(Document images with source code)
####
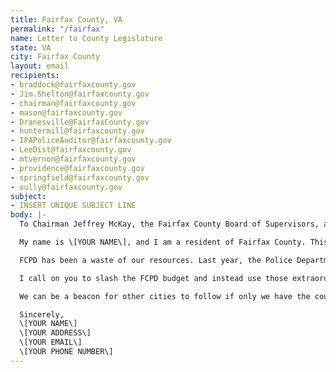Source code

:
 ```yaml
---
title: Fairfax County, VA
permalink: "/fairfax"
name: Letter to County Legislature
state: VA
city: Fairfax County
layout: email
recipients:
- braddock@fairfaxcounty.gov
- Jim.Shelton@fairfaxcounty.gov
- chairman@fairfaxcounty.gov
- mason@fairfaxcounty.gov
- Dranesville@FairfaxCounty.gov
- huntermill@fairfaxcounty.gov
- IPAPoliceAuditor@fairfaxcounty.gov
- LeeDist@fairfaxcounty.gov
- mtvernon@fairfaxcounty.gov
- providence@fairfaxcounty.gov
- springfield@fairfaxcounty.gov
- sully@fairfaxcounty.gov
subject:
- INSERT UNIQUE SUBJECT LINE
body: |-
  To Chairman Jeffrey McKay, the Fairfax County Board of Supervisors, and Fairfax County Elected Officers,

  My name is \[YOUR NAME\], and I am a resident of Fairfax County. This past week, our nation has  been gripped by protests calling for rapid and meaningful change with regard to police behavior, an end to racism and anti-blackness, and immediate reform in how black people are treated in America. Our city has been at the forefront of much of this action. Accordingly, it has come to my attention that the budget for 2021 is being decided as these protests continue.

  FCPD has been a waste of our resources. Last year, the Police Department cost the county $176 424,490. While we've been spending extraordinary amounts on policing, we have not seen improvements to safety, homelessness, mental health, or affordability in our city. Instead, we see wasteful and harmful actions of our police.

  I call on you to slash the FCPD budget and instead use those extraordinary resources towards  funding what Black and Brown communities need to be safe and healthy: COVID19 relief,  housing, healthcare, treatment, healing, cooperative businesses, community centers, community-led organizations and projects.

  We can be a beacon for other cities to follow if only we have the courage to change.

  Sincerely,
  \[YOUR NAME\]
  \[YOUR ADDRESS\]
  \[YOUR EMAIL\]
  \[YOUR PHONE NUMBER\]
---
```


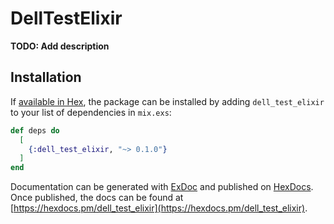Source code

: # DellTestElixir

**TODO: Add description**

## Installation

If [available in Hex](https://hex.pm/docs/publish), the package can be installed
by adding `dell_test_elixir` to your list of dependencies in `mix.exs`:

```elixir
def deps do
  [
    {:dell_test_elixir, "~> 0.1.0"}
  ]
end
```

Documentation can be generated with [ExDoc](https://github.com/elixir-lang/ex_doc)
and published on [HexDocs](https://hexdocs.pm). Once published, the docs can
be found at [https://hexdocs.pm/dell_test_elixir](https://hexdocs.pm/dell_test_elixir).

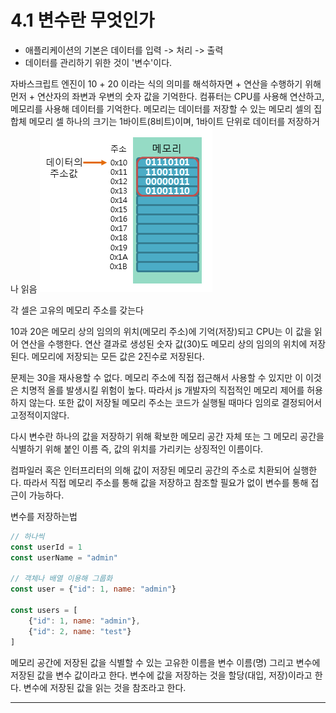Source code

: # 4.1 변수란 무엇인가
- 애플리케이션의 기본은 데이터를 입력 -> 처리 -> 출력
- 데이터를 관리하기 위한 것이 '변수'이다.

자바스크립트 엔진이 10 + 20 이라는 식의 의미를 해석하자면 + 연산을 수행하기 위해 먼저 + 연산자의 좌변과 우변의 숫자 값을 기억한다. 컴퓨터는 CPU를 사용해 연산하고, 메모리를 사용해 데이터를 기억한다.
메모리는 데이터를 저장할 수 있는 메모리 셀의 집합체
메모리 셀 하나의 크기는 1바이트(8비트)이며, 1바이트 단위로 데이터를 저장하거나 읽음
![메모리](../assets/img/04_1.png)

각 셀은 고유의 메모리 주소를 갖는다

10과 20은 메모리 상의 임의의 위치(메모리 주소)에 기억(저장)되고 CPU는 이 값을 읽어 연산을 수행한다. 연산 결과로 생성된 숫자 값(30)도 메모리 상의 임의의 위치에 저장된다. 메모리에 저장되는 모든 값은 2진수로 저장된다.

문제는 30을 재사용할 수 없다. 메모리 주소에 직접 접근해서 사용할 수 있지만 이 이것은 치명적 올를 발생시킬 위험이 높다. 따라서 js 개발자의 직접적인 메모리 제어를 허용하지 않는다. 또한 값이 저장될 메모리 주소는 코드가 실행될 때마다 임의로 결정되어서 고정적이지않다.

다시 변수란 하나의 값을 저장하기 위해 확보한 메모리 공간 자체 또는 그 메모리 공간을 식별하기 위해 붙인 이름 즉, 값의 위치를 가리키는 상징적인 이름이다.

컴파일러 혹은 인터프리터의 의해 값이 저장된 메모리 공간의 주소로 치환되어 실행한다. 따라서 직접 메모리 주소를 통해 값을 저장하고 참조할 필요가 없이 변수를 통해 접근이 가능하다.

변수를 저장하는법
```js
// 하나씩
const userId = 1
const userName = "admin"

// 객체나 배열 이용해 그룹화
const user = {"id": 1, name: "admin"}

const users = [
    {"id": 1, name: "admin"},
    {"id": 2, name: "test"}
]
```

메모리 공간에 저장된 값을 식별할 수 있는 고유한 이름을 변수 이름(명) 그리고 변수에 저장된 값을 변수 값이라고 한다.
변수에 값을 저장하는 것을 할당(대입, 저장)이라고 한다.
변수에 저장된 값을 읽는 것을 참조라고 한다.

--------------------------------------------------------

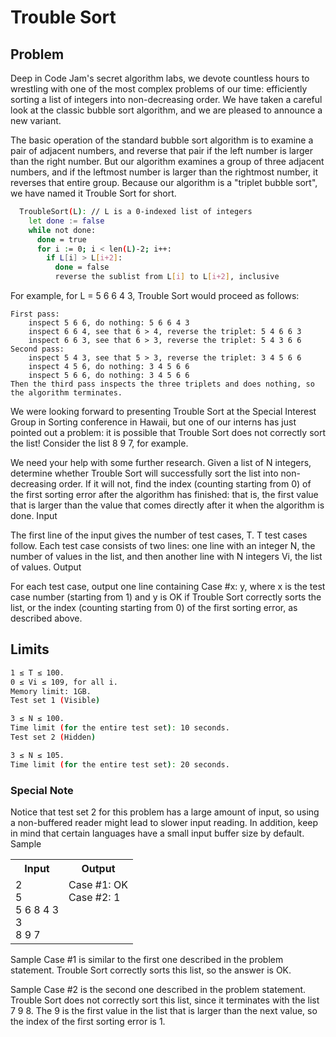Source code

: # Trouble Sort
## Problem

Deep in Code Jam's secret algorithm labs, we devote countless hours to wrestling with one of the most complex problems of our time: efficiently sorting a list of integers into non-decreasing order. We have taken a careful look at the classic bubble sort algorithm, and we are pleased to announce a new variant.

The basic operation of the standard bubble sort algorithm is to examine a pair of adjacent numbers, and reverse that pair if the left number is larger than the right number. But our algorithm examines a group of three adjacent numbers, and if the leftmost number is larger than the rightmost number, it reverses that entire group. Because our algorithm is a "triplet bubble sort", we have named it Trouble Sort for short.

```bash
  TroubleSort(L): // L is a 0-indexed list of integers
    let done := false
    while not done:
      done = true
      for i := 0; i < len(L)-2; i++:
        if L[i] > L[i+2]:
          done = false
          reverse the sublist from L[i] to L[i+2], inclusive
```          

For example, for L = 5 6 6 4 3, Trouble Sort would proceed as follows:

    First pass:
        inspect 5 6 6, do nothing: 5 6 6 4 3
        inspect 6 6 4, see that 6 > 4, reverse the triplet: 5 4 6 6 3
        inspect 6 6 3, see that 6 > 3, reverse the triplet: 5 4 3 6 6
    Second pass:
        inspect 5 4 3, see that 5 > 3, reverse the triplet: 3 4 5 6 6
        inspect 4 5 6, do nothing: 3 4 5 6 6
        inspect 5 6 6, do nothing: 3 4 5 6 6
    Then the third pass inspects the three triplets and does nothing, so the algorithm terminates.

We were looking forward to presenting Trouble Sort at the Special Interest Group in Sorting conference in Hawaii, but one of our interns has just pointed out a problem: it is possible that Trouble Sort does not correctly sort the list! Consider the list 8 9 7, for example.

We need your help with some further research. Given a list of N integers, determine whether Trouble Sort will successfully sort the list into non-decreasing order. If it will not, find the index (counting starting from 0) of the first sorting error after the algorithm has finished: that is, the first value that is larger than the value that comes directly after it when the algorithm is done.
Input

The first line of the input gives the number of test cases, T. T test cases follow. Each test case consists of two lines: one line with an integer N, the number of values in the list, and then another line with N integers Vi, the list of values.
Output

For each test case, output one line containing Case #x: y, where x is the test case number (starting from 1) and y is OK if Trouble Sort correctly sorts the list, or the index (counting starting from 0) of the first sorting error, as described above.

## Limits
```bash
1 ≤ T ≤ 100.
0 ≤ Vi ≤ 109, for all i.
Memory limit: 1GB.
Test set 1 (Visible)

3 ≤ N ≤ 100.
Time limit (for the entire test set): 10 seconds.
Test set 2 (Hidden)

3 ≤ N ≤ 105.
Time limit (for the entire test set): 20 seconds.
```
### Special Note

Notice that test set 2 for this problem has a large amount of input, so using a non-buffered reader might lead to slower input reading. In addition, keep in mind that certain languages have a small input buffer size by default.
Sample


<table  width="100%">
  <tr>
    <th>Input   </th><th>Output   </th>
  </tr>
  <tr>
     <td valign="top">2           
      <br>5             
      <br>5 6 8 4 3    
      <br>3           
      <br>8 9 7       
</td>
<td valign="top">Case #1: OK
        <br>Case #2: 1</td>
  </tr>
 </table>


Sample Case #1 is similar to the first one described in the problem statement. Trouble Sort correctly sorts this list, so the answer is OK.

Sample Case #2 is the second one described in the problem statement. Trouble Sort does not correctly sort this list, since it terminates with the list 7 9 8. The 9 is the first value in the list that is larger than the next value, so the index of the first sorting error is 1.






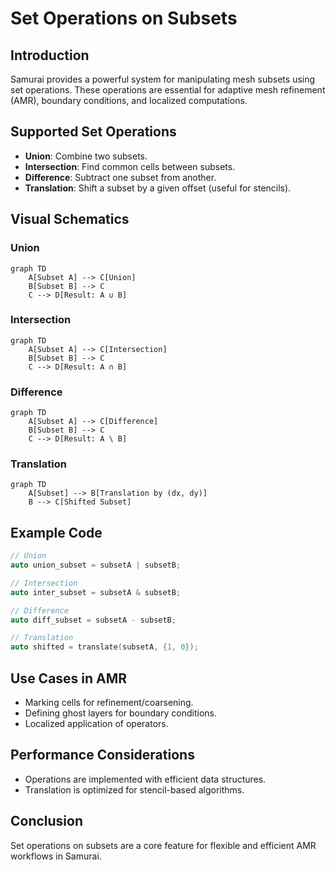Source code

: # Set Operations on Subsets

## Introduction

Samurai provides a powerful system for manipulating mesh subsets using set operations. These operations are essential for adaptive mesh refinement (AMR), boundary conditions, and localized computations.

## Supported Set Operations

- **Union**: Combine two subsets.
- **Intersection**: Find common cells between subsets.
- **Difference**: Subtract one subset from another.
- **Translation**: Shift a subset by a given offset (useful for stencils).

## Visual Schematics

### Union

```mermaid
graph TD
    A[Subset A] --> C[Union]
    B[Subset B] --> C
    C --> D[Result: A ∪ B]
```

### Intersection

```mermaid
graph TD
    A[Subset A] --> C[Intersection]
    B[Subset B] --> C
    C --> D[Result: A ∩ B]
```

### Difference

```mermaid
graph TD
    A[Subset A] --> C[Difference]
    B[Subset B] --> C
    C --> D[Result: A \ B]
```

### Translation

```mermaid
graph TD
    A[Subset] --> B[Translation by (dx, dy)]
    B --> C[Shifted Subset]
```

## Example Code

```cpp
// Union
auto union_subset = subsetA | subsetB;

// Intersection
auto inter_subset = subsetA & subsetB;

// Difference
auto diff_subset = subsetA - subsetB;

// Translation
auto shifted = translate(subsetA, {1, 0});
```

## Use Cases in AMR

- Marking cells for refinement/coarsening.
- Defining ghost layers for boundary conditions.
- Localized application of operators.

## Performance Considerations

- Operations are implemented with efficient data structures.
- Translation is optimized for stencil-based algorithms.

## Conclusion

Set operations on subsets are a core feature for flexible and efficient AMR workflows in Samurai.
####
* Exercise brief *
Every line above in which the word "auto" occurs needs to be copied.

* Response below *
auto union_subset = subsetA | subsetB;
auto inter_subset = subsetA & subsetB;
auto diff_subset = subsetA - subsetB;
auto shifted = translate(subsetA, {1, 0});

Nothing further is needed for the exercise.